GIVEN RECORDS: Begin
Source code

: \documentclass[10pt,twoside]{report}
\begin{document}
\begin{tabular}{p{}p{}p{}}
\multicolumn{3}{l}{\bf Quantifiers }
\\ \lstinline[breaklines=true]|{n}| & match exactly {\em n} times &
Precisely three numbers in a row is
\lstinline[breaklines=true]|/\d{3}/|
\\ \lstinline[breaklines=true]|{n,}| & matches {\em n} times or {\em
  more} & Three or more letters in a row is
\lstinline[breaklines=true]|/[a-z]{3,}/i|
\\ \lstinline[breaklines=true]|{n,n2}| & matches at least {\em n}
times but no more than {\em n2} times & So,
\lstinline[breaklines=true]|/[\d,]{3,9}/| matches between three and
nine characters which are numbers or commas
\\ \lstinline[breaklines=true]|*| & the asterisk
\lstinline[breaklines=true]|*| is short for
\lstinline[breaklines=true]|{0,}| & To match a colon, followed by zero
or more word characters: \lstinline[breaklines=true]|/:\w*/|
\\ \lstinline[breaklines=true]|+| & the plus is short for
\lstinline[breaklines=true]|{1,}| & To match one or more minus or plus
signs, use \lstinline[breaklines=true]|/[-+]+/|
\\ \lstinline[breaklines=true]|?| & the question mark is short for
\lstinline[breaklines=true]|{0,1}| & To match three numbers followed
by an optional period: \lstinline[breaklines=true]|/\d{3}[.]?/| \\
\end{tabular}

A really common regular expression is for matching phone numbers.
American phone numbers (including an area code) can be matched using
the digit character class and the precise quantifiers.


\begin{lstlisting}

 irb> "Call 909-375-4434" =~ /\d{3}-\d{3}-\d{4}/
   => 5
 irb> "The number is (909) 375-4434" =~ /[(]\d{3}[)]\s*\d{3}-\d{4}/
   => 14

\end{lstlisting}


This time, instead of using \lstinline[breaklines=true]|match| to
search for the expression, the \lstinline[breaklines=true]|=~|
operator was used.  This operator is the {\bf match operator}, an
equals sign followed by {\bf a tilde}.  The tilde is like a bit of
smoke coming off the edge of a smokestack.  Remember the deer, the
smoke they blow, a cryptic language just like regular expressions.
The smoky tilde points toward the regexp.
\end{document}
GIVEN RECORDS: End
## EXERCISE GOAL
All that is needed is the exact run of lines above from the line containing "between three and" through the line containing "A really common", both of them included.

## ANSWER AREA
\lstinline[breaklines=true]|/[\d,]{3,9}/| matches between three and
nine characters which are numbers or commas
\\ \lstinline[breaklines=true]|*| & the asterisk
\lstinline[breaklines=true]|*| is short for
\lstinline[breaklines=true]|{0,}| & To match a colon, followed by zero
or more word characters: \lstinline[breaklines=true]|/:\w*/|
\\ \lstinline[breaklines=true]|+| & the plus is short for
\lstinline[breaklines=true]|{1,}| & To match one or more minus or plus
signs, use \lstinline[breaklines=true]|/[-+]+/|
\\ \lstinline[breaklines=true]|?| & the question mark is short for
\lstinline[breaklines=true]|{0,1}| & To match three numbers followed
by an optional period: \lstinline[breaklines=true]|/\d{3}[.]?/| \\
\end{tabular}

A really common regular expression is for matching phone numbers.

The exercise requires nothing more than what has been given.